> _What you have to do_
Please output exactly the part of the records below that opens with the line containing "varying values from" and closes with the line containing "y 14 minutos)", both lines included, and nothing else.

(Collected data)
· · · · · · ·
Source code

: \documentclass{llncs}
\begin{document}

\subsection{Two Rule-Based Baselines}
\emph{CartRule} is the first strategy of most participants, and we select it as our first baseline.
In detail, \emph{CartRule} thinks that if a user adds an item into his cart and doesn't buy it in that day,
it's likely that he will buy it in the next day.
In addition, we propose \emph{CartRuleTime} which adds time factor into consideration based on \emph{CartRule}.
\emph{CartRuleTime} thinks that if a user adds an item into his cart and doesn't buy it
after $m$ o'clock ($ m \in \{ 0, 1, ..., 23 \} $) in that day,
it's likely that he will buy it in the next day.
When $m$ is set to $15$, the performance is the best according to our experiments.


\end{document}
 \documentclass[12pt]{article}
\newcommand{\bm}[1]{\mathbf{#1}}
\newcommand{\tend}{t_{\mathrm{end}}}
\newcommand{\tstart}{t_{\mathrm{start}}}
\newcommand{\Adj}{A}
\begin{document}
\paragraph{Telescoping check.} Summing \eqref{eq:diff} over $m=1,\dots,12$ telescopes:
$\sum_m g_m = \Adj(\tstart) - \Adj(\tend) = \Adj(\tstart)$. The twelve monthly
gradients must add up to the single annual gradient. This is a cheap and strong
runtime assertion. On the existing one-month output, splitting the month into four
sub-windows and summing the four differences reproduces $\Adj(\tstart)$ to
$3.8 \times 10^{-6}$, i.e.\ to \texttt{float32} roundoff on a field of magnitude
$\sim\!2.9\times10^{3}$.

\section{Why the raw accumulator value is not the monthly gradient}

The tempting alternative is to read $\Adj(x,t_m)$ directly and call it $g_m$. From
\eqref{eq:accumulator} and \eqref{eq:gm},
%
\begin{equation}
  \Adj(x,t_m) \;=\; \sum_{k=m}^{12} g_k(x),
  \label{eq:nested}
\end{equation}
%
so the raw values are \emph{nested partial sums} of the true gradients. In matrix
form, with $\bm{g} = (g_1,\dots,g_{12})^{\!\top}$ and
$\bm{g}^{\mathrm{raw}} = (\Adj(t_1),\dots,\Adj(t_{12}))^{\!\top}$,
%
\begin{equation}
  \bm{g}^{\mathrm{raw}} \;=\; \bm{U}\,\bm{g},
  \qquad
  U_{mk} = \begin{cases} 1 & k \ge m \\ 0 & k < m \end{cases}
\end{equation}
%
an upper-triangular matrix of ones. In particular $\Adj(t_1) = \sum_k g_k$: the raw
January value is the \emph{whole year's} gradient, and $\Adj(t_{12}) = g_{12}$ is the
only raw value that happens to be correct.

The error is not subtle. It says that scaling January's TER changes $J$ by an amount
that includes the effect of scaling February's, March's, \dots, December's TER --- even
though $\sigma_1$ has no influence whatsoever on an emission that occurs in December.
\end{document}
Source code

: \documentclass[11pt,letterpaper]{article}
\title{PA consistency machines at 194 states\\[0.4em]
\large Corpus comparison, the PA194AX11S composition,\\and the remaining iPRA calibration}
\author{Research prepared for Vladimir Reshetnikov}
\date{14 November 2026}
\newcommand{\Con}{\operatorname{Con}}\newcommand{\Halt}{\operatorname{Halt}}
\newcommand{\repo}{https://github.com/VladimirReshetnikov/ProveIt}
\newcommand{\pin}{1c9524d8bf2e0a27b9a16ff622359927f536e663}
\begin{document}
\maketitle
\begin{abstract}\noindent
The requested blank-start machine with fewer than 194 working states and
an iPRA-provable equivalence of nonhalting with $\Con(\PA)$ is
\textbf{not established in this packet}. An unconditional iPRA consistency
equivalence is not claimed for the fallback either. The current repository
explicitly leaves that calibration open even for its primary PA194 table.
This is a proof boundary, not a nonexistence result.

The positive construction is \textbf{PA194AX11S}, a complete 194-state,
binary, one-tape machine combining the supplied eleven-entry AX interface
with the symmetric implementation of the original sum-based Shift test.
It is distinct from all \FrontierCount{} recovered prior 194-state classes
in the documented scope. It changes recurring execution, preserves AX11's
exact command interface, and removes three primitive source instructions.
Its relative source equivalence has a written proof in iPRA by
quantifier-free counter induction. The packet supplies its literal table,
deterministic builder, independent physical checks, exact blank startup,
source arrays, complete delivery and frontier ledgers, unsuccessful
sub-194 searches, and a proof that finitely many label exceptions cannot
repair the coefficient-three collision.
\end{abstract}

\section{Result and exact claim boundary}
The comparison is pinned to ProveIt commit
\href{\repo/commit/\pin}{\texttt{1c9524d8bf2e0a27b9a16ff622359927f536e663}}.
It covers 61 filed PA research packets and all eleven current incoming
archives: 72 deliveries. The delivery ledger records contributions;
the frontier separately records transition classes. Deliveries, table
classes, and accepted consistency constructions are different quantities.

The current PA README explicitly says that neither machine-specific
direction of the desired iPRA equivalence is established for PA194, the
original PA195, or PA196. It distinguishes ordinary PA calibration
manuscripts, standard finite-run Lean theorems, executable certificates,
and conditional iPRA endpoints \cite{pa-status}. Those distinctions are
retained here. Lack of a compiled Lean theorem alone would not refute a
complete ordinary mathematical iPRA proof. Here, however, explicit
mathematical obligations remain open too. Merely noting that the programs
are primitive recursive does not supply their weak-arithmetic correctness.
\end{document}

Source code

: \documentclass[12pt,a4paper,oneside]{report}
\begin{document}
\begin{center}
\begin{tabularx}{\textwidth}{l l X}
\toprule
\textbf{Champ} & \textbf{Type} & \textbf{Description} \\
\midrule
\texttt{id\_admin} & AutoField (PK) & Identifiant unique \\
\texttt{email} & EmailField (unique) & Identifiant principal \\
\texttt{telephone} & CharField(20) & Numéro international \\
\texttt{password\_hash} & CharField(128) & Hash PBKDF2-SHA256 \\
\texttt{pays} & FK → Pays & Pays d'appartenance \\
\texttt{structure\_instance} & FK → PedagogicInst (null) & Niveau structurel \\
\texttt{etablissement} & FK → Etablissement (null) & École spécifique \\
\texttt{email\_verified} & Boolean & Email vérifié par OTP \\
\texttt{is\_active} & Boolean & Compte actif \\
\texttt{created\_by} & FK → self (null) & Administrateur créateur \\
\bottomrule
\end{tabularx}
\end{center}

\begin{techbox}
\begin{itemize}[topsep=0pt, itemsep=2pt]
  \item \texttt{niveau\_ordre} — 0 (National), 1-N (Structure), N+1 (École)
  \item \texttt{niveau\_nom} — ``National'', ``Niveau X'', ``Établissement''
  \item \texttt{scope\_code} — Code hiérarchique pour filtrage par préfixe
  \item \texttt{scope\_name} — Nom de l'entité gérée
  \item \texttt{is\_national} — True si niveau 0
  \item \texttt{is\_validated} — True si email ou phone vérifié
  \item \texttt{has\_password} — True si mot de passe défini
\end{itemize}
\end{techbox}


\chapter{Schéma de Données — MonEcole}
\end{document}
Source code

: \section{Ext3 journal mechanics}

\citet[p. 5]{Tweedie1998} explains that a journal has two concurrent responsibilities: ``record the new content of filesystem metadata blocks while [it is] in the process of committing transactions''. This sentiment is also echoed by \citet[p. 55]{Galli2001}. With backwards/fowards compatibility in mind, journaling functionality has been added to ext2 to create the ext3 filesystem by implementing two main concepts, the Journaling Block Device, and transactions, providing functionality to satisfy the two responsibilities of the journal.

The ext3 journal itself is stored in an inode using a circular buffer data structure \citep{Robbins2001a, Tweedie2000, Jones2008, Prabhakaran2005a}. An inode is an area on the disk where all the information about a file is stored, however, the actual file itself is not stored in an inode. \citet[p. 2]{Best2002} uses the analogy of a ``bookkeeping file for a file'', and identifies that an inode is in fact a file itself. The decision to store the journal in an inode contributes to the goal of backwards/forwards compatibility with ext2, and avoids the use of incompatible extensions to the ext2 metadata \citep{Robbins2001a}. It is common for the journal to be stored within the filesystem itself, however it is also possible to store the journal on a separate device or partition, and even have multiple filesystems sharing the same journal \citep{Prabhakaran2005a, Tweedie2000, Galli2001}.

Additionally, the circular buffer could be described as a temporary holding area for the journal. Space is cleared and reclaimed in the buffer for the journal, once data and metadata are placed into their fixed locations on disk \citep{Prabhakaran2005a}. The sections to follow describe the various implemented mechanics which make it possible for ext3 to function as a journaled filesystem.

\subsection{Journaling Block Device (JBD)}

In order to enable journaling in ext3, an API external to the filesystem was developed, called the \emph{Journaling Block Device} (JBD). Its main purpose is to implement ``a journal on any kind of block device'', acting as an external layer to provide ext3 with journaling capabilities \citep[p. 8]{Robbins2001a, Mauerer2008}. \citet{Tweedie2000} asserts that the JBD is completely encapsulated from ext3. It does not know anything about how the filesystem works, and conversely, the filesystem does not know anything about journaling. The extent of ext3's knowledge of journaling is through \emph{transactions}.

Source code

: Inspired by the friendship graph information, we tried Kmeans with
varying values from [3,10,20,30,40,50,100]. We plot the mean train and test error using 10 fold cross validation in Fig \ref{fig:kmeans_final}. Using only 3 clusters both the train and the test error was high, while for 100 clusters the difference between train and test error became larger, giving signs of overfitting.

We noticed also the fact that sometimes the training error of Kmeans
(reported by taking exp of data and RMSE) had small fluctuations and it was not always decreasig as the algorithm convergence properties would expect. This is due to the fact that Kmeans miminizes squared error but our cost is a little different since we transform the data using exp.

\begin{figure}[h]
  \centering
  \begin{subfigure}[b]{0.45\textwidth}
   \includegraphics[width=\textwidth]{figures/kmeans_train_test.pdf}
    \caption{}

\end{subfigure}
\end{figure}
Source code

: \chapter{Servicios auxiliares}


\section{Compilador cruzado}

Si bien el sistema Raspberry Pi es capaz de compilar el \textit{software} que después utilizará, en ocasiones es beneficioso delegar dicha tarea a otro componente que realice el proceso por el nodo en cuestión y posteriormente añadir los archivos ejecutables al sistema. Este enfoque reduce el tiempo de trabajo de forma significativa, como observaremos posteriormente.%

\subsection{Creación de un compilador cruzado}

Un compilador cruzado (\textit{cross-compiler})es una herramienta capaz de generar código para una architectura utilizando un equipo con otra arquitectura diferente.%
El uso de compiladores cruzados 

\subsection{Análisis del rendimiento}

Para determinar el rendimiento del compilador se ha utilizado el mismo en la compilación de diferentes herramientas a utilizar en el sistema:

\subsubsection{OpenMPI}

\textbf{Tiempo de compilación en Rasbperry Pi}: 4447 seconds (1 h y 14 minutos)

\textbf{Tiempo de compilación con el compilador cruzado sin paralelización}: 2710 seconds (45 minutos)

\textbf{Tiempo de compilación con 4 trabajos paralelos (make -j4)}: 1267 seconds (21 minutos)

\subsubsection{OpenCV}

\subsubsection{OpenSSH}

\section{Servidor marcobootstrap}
· · · · · · ·
> _Your solution_
varying values from [3,10,20,30,40,50,100]. We plot the mean train and test error using 10 fold cross validation in Fig \ref{fig:kmeans_final}. Using only 3 clusters both the train and the test error was high, while for 100 clusters the difference between train and test error became larger, giving signs of overfitting.

We noticed also the fact that sometimes the training error of Kmeans
(reported by taking exp of data and RMSE) had small fluctuations and it was not always decreasig as the algorithm convergence properties would expect. This is due to the fact that Kmeans miminizes squared error but our cost is a little different since we transform the data using exp.

\begin{figure}[h]
  \centering
  \begin{subfigure}[b]{0.45\textwidth}
   \includegraphics[width=\textwidth]{figures/kmeans_train_test.pdf}
    \caption{}

\end{subfigure}
\end{figure}
Source code

: \chapter{Servicios auxiliares}


\section{Compilador cruzado}

Si bien el sistema Raspberry Pi es capaz de compilar el \textit{software} que después utilizará, en ocasiones es beneficioso delegar dicha tarea a otro componente que realice el proceso por el nodo en cuestión y posteriormente añadir los archivos ejecutables al sistema. Este enfoque reduce el tiempo de trabajo de forma significativa, como observaremos posteriormente.%

\subsection{Creación de un compilador cruzado}

Un compilador cruzado (\textit{cross-compiler})es una herramienta capaz de generar código para una architectura utilizando un equipo con otra arquitectura diferente.%
El uso de compiladores cruzados 

\subsection{Análisis del rendimiento}

Para determinar el rendimiento del compilador se ha utilizado el mismo en la compilación de diferentes herramientas a utilizar en el sistema:

\subsubsection{OpenMPI}

\textbf{Tiempo de compilación en Rasbperry Pi}: 4447 seconds (1 h y 14 minutos)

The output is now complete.